■ **EXERCISE REQUIREMENTS**: Go through the records and copy each line where the word "strong" occurs.

(Collected data)
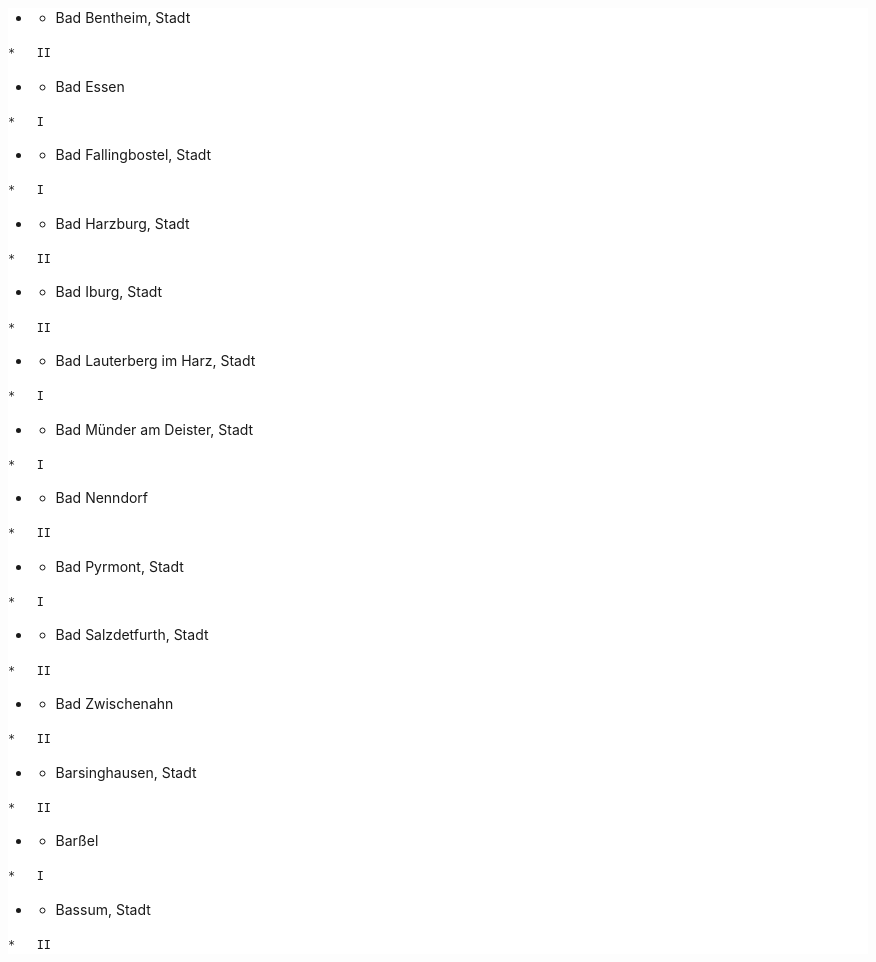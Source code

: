 
*    *   Bad Bentheim, Stadt

    *   II


*    *   Bad Essen

    *   I


*    *   Bad Fallingbostel, Stadt

    *   I


*    *   Bad Harzburg, Stadt

    *   II


*    *   Bad Iburg, Stadt

    *   II


*    *   Bad Lauterberg im Harz, Stadt

    *   I


*    *   Bad Münder am Deister, Stadt

    *   I


*    *   Bad Nenndorf

    *   II


*    *   Bad Pyrmont, Stadt

    *   I


*    *   Bad Salzdetfurth, Stadt

    *   II


*    *   Bad Zwischenahn

    *   II


*    *   Barsinghausen, Stadt

    *   II


*    *   Barßel

    *   I


*    *   Bassum, Stadt

    *   II
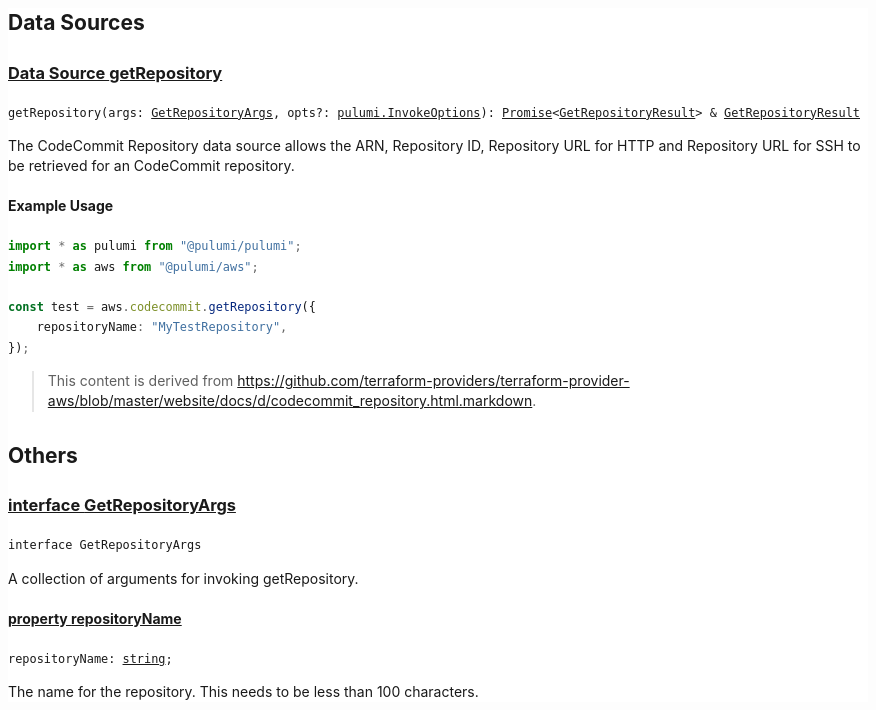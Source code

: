
<h2 id="data-sources">Data Sources</h2>
<h3 class="pdoc-module-header" id="getRepository" data-link-title="getRepository">
    <a href="https://github.com/pulumi/pulumi-aws/blob/732c49b357a97cb28dc2fd01bb99654173c2ab8c/sdk/nodejs/codecommit/getRepository.ts#L25">
        Data Source <strong>getRepository</strong>
    </a>
</h3>


<pre class="highlight"><code><span class='kd'></span>getRepository(args: <a href='#GetRepositoryArgs'>GetRepositoryArgs</a>, opts?: <a href='/docs/reference/pkg/nodejs/pulumi/pulumi/#InvokeOptions'>pulumi.InvokeOptions</a>): <a href='https://developer.mozilla.org/en-US/docs/Web/JavaScript/Reference/Global_Objects/Promise'>Promise</a>&lt;<a href='#GetRepositoryResult'>GetRepositoryResult</a>&gt; &amp; <a href='#GetRepositoryResult'>GetRepositoryResult</a></code></pre>


The CodeCommit Repository data source allows the ARN, Repository ID, Repository URL for HTTP and Repository URL for SSH to be retrieved for an CodeCommit repository.

#### Example Usage

```typescript
import * as pulumi from "@pulumi/pulumi";
import * as aws from "@pulumi/aws";

const test = aws.codecommit.getRepository({
    repositoryName: "MyTestRepository",
});
```

> This content is derived from https://github.com/terraform-providers/terraform-provider-aws/blob/master/website/docs/d/codecommit_repository.html.markdown.


<h2 id="apis">Others</h2>
<h3 class="pdoc-module-header" id="GetRepositoryArgs" data-link-title="GetRepositoryArgs">
    <a href="https://github.com/pulumi/pulumi-aws/blob/732c49b357a97cb28dc2fd01bb99654173c2ab8c/sdk/nodejs/codecommit/getRepository.ts#L43">
        interface <strong>GetRepositoryArgs</strong>
    </a>
</h3>

<pre class="highlight"><code><span class='kr'>interface</span> <span class='nx'>GetRepositoryArgs</span></code></pre>

A collection of arguments for invoking getRepository.

<h4 class="pdoc-member-header" id="GetRepositoryArgs-repositoryName">
<a class="pdoc-child-name" href="https://github.com/pulumi/pulumi-aws/blob/732c49b357a97cb28dc2fd01bb99654173c2ab8c/sdk/nodejs/codecommit/getRepository.ts#L47">property <b>repositoryName</b></a>
</h4>

<pre class="highlight"><code><span class='kd'></span>repositoryName: <span class='kd'><a href='https://developer.mozilla.org/en-US/docs/Web/JavaScript/Reference/Global_Objects/String'>string</a></span>;</code></pre>

The name for the repository. This needs to be less than 100 characters.
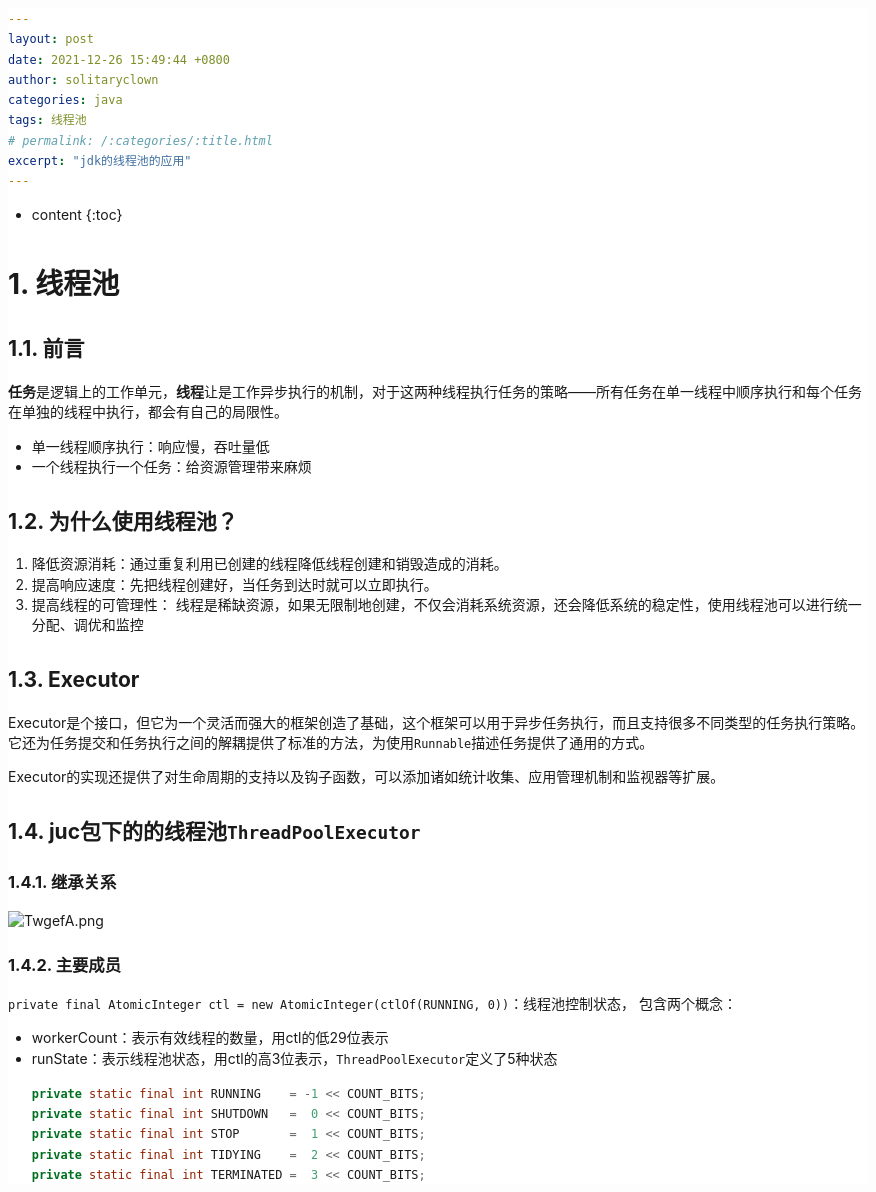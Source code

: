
 ```yaml
---
layout: post
date: 2021-12-26 15:49:44 +0800
author: solitaryclown
categories: java
tags: 线程池
# permalink: /:categories/:title.html
excerpt: "jdk的线程池的应用"
---
```

* content
{:toc}


# 1. 线程池

## 1.1. 前言
**任务**是逻辑上的工作单元，**线程**让是工作异步执行的机制，对于这两种线程执行任务的策略——所有任务在单一线程中顺序执行和每个任务在单独的线程中执行，都会有自己的局限性。

+ 单一线程顺序执行：响应慢，吞吐量低
+ 一个线程执行一个任务：给资源管理带来麻烦

## 1.2. 为什么使用线程池？
1. 降低资源消耗：通过重复利用已创建的线程降低线程创建和销毁造成的消耗。
2. 提高响应速度：先把线程创建好，当任务到达时就可以立即执行。
3. 提高线程的可管理性： 线程是稀缺资源，如果无限制地创建，不仅会消耗系统资源，还会降低系统的稳定性，使用线程池可以进行统一分配、调优和监控

## 1.3. Executor
Executor是个接口，但它为一个灵活而强大的框架创造了基础，这个框架可以用于异步任务执行，而且支持很多不同类型的任务执行策略。
它还为任务提交和任务执行之间的解耦提供了标准的方法，为使用`Runnable`描述任务提供了通用的方式。

Executor的实现还提供了对生命周期的支持以及钩子函数，可以添加诸如统计收集、应用管理机制和监视器等扩展。
## 1.4. juc包下的的线程池`ThreadPoolExecutor`
### 1.4.1. 继承关系
![TwgefA.png](https://s4.ax1x.com/2021/12/26/TwgefA.png)

### 1.4.2. 主要成员
`private final AtomicInteger ctl = new AtomicInteger(ctlOf(RUNNING, 0))`：线程池控制状态，
包含两个概念：
+ workerCount：表示有效线程的数量，用ctl的低29位表示
+ runState：表示线程池状态，用ctl的高3位表示，`ThreadPoolExecutor`定义了5种状态
    ```java
    private static final int RUNNING    = -1 << COUNT_BITS;
    private static final int SHUTDOWN   =  0 << COUNT_BITS;
    private static final int STOP       =  1 << COUNT_BITS;
    private static final int TIDYING    =  2 << COUNT_BITS;
    private static final int TERMINATED =  3 << COUNT_BITS;
    ```

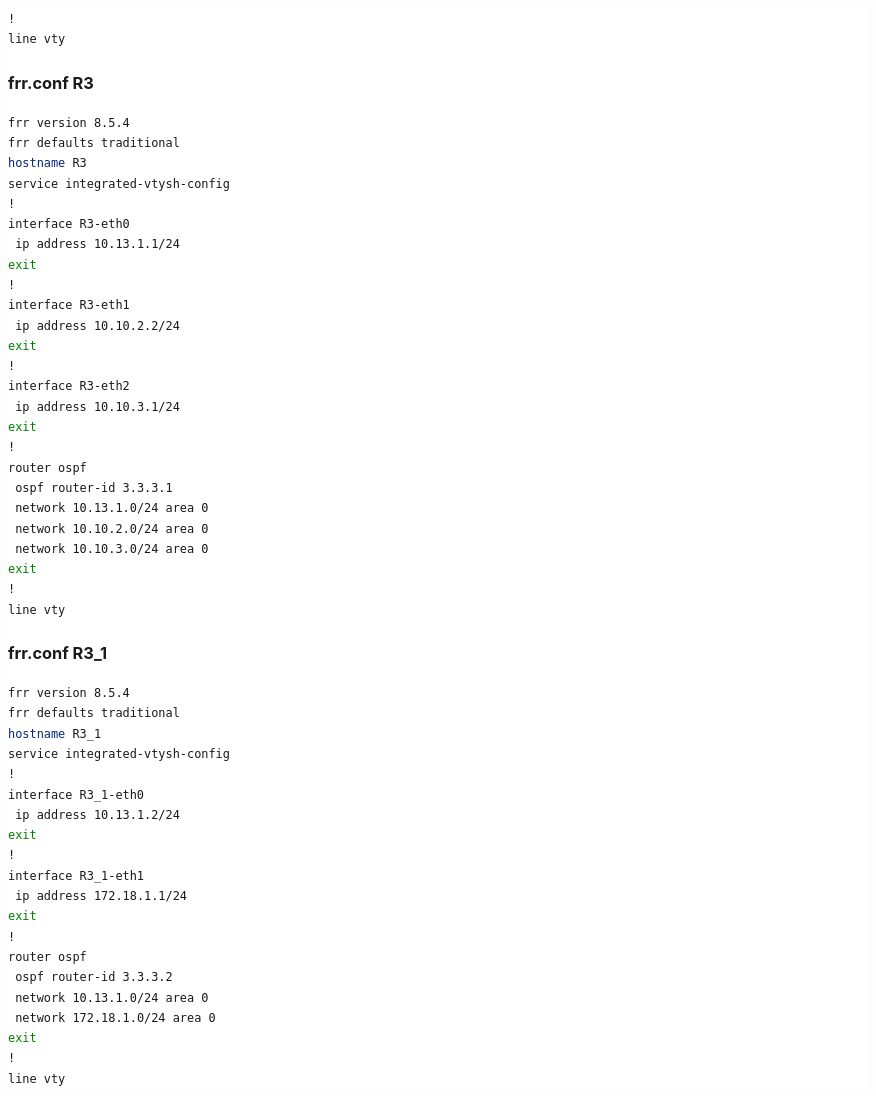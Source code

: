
 ```bash
!
line vty
```

### frr.conf R3
```bash
frr version 8.5.4
frr defaults traditional
hostname R3
service integrated-vtysh-config
!
interface R3-eth0
 ip address 10.13.1.1/24
exit
!
interface R3-eth1
 ip address 10.10.2.2/24
exit
!
interface R3-eth2
 ip address 10.10.3.1/24
exit
!
router ospf
 ospf router-id 3.3.3.1
 network 10.13.1.0/24 area 0
 network 10.10.2.0/24 area 0
 network 10.10.3.0/24 area 0
exit
!
line vty

```

### frr.conf R3_1
```bash
frr version 8.5.4
frr defaults traditional
hostname R3_1
service integrated-vtysh-config
!
interface R3_1-eth0
 ip address 10.13.1.2/24
exit
!
interface R3_1-eth1
 ip address 172.18.1.1/24
exit
!
router ospf
 ospf router-id 3.3.3.2
 network 10.13.1.0/24 area 0
 network 172.18.1.0/24 area 0
exit
!
line vty

```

■ **TASK SOLUTION**:
        Data Source <strong>getRepository</strong>
        interface <strong>GetRepositoryArgs</strong>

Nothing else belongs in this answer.